The thought occurred to me too that being a laborer was even harder than begging. Finally I said, “So you suggest something, Murad Mian.”
“All right, but first eat something.” He had me drink a glass of water and sent for some food from the restaurant. Quite a while later, while I was relaxing in the breeze from the fan, he came and sat near me. First he made some small talk and then he said, “If you want my opinion, I would say go home, if not right away, maybe in a couple of days. If you make your father unhappy, you’ll never prosper.”
“He’s regretting that he brought me into this world in the first place. He never talks civilly to me. Whatever I do turns out to be against his wishes. For him, I’m dead from now on.”
“It’s anger. It’ll subside.”
“No it won’t,” I said. “And mine won’t either.”
“In that case, stay here with me a few days. After that . . .”
“Murad Mian, I won’t stay in this city anymore.”
“All right, Mian, don’t. But I need some time . . . to come up with something for you.”
For the next three or four days I stayed in the back room of his gambling joint. On the second day some men from my neighborhood came to Murad Mian looking for me. I thought that my father or mother must have sent them, but it turned out that they had mounted the search on their own after hearing that I had left home, and they had learned this news from my blind grandmother. She wasn’t my grandmother, but she poked her nose into the affairs of our household a lot. Hearing that she was the one who had spread the news of my departure in the neighborhood made me even angrier.
I didn’t show myself to those people and Murad Mian feigned ignorance and sent them on their way. On the fourth day he disappeared all day. The boys who worked at his place took care of my meals and so on. Around nightfall, Murad Mian returned from somewhere dog-tired and said right away, “I’ve arranged something for you. For the moment, stay here a few days, then you can go to another city.”
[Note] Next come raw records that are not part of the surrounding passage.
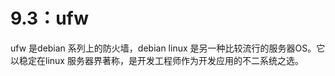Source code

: # 9.3：ufw

ufw 是debian 系列上的防火墙，debian linux 是另一种比较流行的服务器OS。它以稳定在linux 服务器界著称，是开发工程师作为开发应用的不二系统之选。



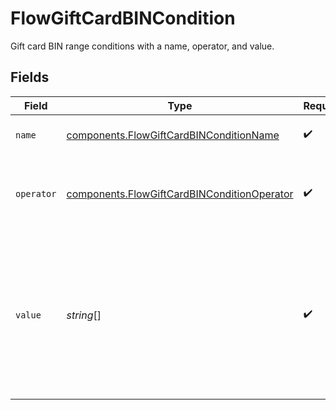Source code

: # FlowGiftCardBINCondition

Gift card BIN range conditions with a name, operator, and value.


## Fields

| Field                                                                                                                              | Type                                                                                                                               | Required                                                                                                                           | Description                                                                                                                        | Example                                                                                                                            |
| ---------------------------------------------------------------------------------------------------------------------------------- | ---------------------------------------------------------------------------------------------------------------------------------- | ---------------------------------------------------------------------------------------------------------------------------------- | ---------------------------------------------------------------------------------------------------------------------------------- | ---------------------------------------------------------------------------------------------------------------------------------- |
| `name`                                                                                                                             | [components.FlowGiftCardBINConditionName](../../models/components/flowgiftcardbinconditionname.md)                                 | :heavy_check_mark:                                                                                                                 | The type of match made for this rule.                                                                                              | gift_card_bin                                                                                                                      |
| `operator`                                                                                                                         | [components.FlowGiftCardBINConditionOperator](../../models/components/flowgiftcardbinconditionoperator.md)                         | :heavy_check_mark:                                                                                                                 | The comparison to make on the `gift_card_bin` `value`.                                                                             | is_one_of                                                                                                                          |
| `value`                                                                                                                            | *string*[]                                                                                                                         | :heavy_check_mark:                                                                                                                 | Gift card BIN range to compare with gift card numbers used in<br/>the transaction to. A gift card BIN is 9 characters long at maximum. | [<br/>"414100000-424299999"<br/>]                                                                                                  |
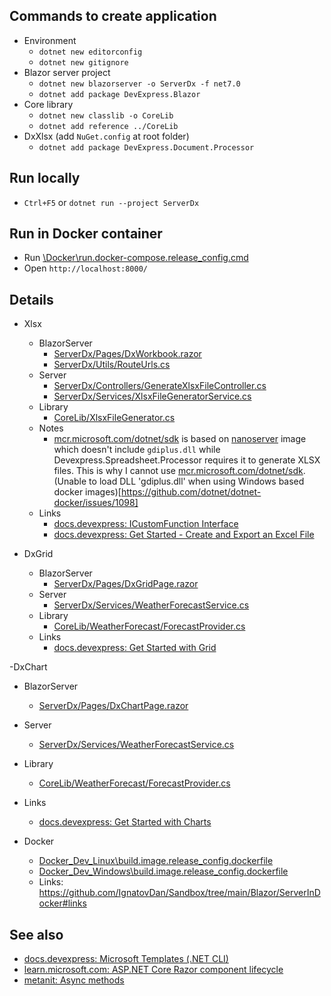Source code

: ## Commands to create application

- Environment
  - `dotnet new editorconfig`
  - `dotnet new gitignore`
- Blazor server project
  - `dotnet new blazorserver -o ServerDx -f net7.0`
  - `dotnet add package DevExpress.Blazor`
- Core library
  - `dotnet new classlib -o CoreLib`
  - `dotnet add reference ../CoreLib`
- DxXlsx (add `NuGet.config` at root folder)
  - `dotnet add package DevExpress.Document.Processor`

## Run locally

  - `Ctrl+F5` or `dotnet run --project ServerDx`

## Run in Docker container

  - Run [\Docker\run.docker-compose.release_config.cmd](\Docker\run.docker-compose.release_config.cmd)
  - Open `http://localhost:8000/`

## Details

- Xlsx
  - BlazorServer
    - [ServerDx/Pages/DxWorkbook.razor](ServerDx/Pages/DxWorkbook.razor)
    - [ServerDx/Utils/RouteUrls.cs](ServerDx/Utils/RouteUrls.cs)
  - Server
    - [ServerDx/Controllers/GenerateXlsxFileController.cs](ServerDx/Controllers/GenerateXlsxFileController.cs)
    - [ServerDx/Services/XlsxFileGeneratorService.cs](ServerDx/Services/XlsxFileGeneratorService.cs)
  - Library
    - [CoreLib/XlsxFileGenerator.cs](CoreLib/XlsxFileGenerator.cs)
  - Notes
    - [mcr.microsoft.com/dotnet/sdk](https://hub.docker.com/_/microsoft-dotnet-sdk) is based on [nanoserver](https://hub.docker.com/_/microsoft-windows-nanoserver) image which doesn't include `gdiplus.dll` while Devexpress.Spreadsheet.Processor requires it to generate XLSX files. This is why I cannot use [mcr.microsoft.com/dotnet/sdk](https://hub.docker.com/_/microsoft-dotnet-sdk). (Unable to load DLL 'gdiplus.dll' when using Windows based docker images)[https://github.com/dotnet/dotnet-docker/issues/1098]
  - Links
    - [docs.devexpress: ICustomFunction Interface](https://docs.devexpress.com/OfficeFileAPI/DevExpress.Spreadsheet.Functions.ICustomFunction)
    - [docs.devexpress: Get Started - Create and Export an Excel File](https://docs.devexpress.com/OfficeFileAPI/15072/spreadsheet-document-api/getting-started)

- DxGrid
  - BlazorServer
    - [ServerDx/Pages/DxGridPage.razor](ServerDx/Pages/DxGridPage.razor)
  - Server
    - [ServerDx/Services/WeatherForecastService.cs](ServerDx/Services/WeatherForecastService.cs)
  - Library
    - [CoreLib/WeatherForecast/ForecastProvider.cs](CoreLib/WeatherForecast/ForecastProvider.cs)
  - Links
    - [docs.devexpress: Get Started with Grid](https://docs.devexpress.com/Blazor/403625/grid/get-started-with-grid)

-DxChart
  - BlazorServer
    - [ServerDx/Pages/DxChartPage.razor](ServerDx/Pages/DxChartPage.razor)
  - Server
    - [ServerDx/Services/WeatherForecastService.cs](ServerDx/Services/WeatherForecastService.cs)
  - Library
    - [CoreLib/WeatherForecast/ForecastProvider.cs](CoreLib/WeatherForecast/ForecastProvider.cs)
  - Links
    - [docs.devexpress: Get Started with Charts](https://docs.devexpress.com/Blazor/401769/charts/get-started-with-charts)

- Docker
  - [Docker_Dev_Linux\build.image.release_config.dockerfile](Docker_Dev_Linux\build.image.release_config.dockerfile)
  - [Docker_Dev_Windows\build.image.release_config.dockerfile](Docker_Dev_Windows\build.image.release_config.dockerfile)
  - Links: https://github.com/IgnatovDan/Sandbox/tree/main/Blazor/ServerInDocker#links

## See also

- [docs.devexpress: Microsoft Templates (.NET CLI)](https://docs.devexpress.com/Blazor/402564/get-started/microsoft-templates-nuget-cli)
- [learn.microsoft.com: ASP.NET Core Razor component lifecycle](https://learn.microsoft.com/en-us/aspnet/core/blazor/components/lifecycle?view=aspnetcore-7.0)
- [metanit: Async methods](https://metanit.com/sharp/tutorial/13.7.php)
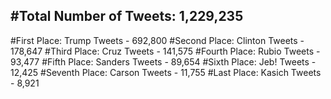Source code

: #Total Number of Tweets: 1,229,235 
---
#First Place: Trump Tweets - 692,800
#Second Place: Clinton Tweets - 178,647
#Third Place: Cruz Tweets - 141,575
#Fourth Place: Rubio Tweets - 93,477
#Fifth Place: Sanders Tweets - 89,654
#Sixth Place: Jeb! Tweets - 12,425
#Seventh Place: Carson Tweets - 11,755
#Last Place: Kasich Tweets - 8,921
“If I stay here with you, my whereabouts won’t remain a secret,” I said. “Everyone looking for me will come straight to you.”
“Oh brother, who’s asking you to live here? I’ve arranged another place.”
“And how will I feed myself?”
I realized that Murad Mian had asked me this question and I had asked him for the answer.
He replied, “I’ve arranged for your food too.”
“I won’t eat off of you.”
“Yes sir, I know that. Just for today please feed yourself off my illicit income and then be on your way. Starting tomorrow, eat off your own income. You won’t earn much, just enough for dal and roti.”
“Murad Mian, please tell me more: Where will I be living? What will I have to do?”
“Why ask that now? You’ve abandoned your home, after all.”
Then he called a boy who worked at his gambling joint and took him aside for quite a while explaining something to him. The boy went out, returned shortly, and said, “Let’s go. The ikka is waiting.”
Murad Mian hugged me and said, “Go, may God protect you! I’ll keep an eye on you, but we won’t be able to meet.”
I went out with my bag of clothes. A yakka with an emaciated horse and a down-and-out coachman stood right in front of the door. A thick covering was wrapped tightly around the sides of the cab. The boy helped me climb onto the carriage, which had no boarding step. He then secured the curtain to make sure nothing was exposed and said to the coachman, “Please take him to Childhood Love. If . . . ”
“I know. Murad Mian has explained.”
The coachman then whipped the horse a few times and the yakka-carriage lurched forward with a jolt.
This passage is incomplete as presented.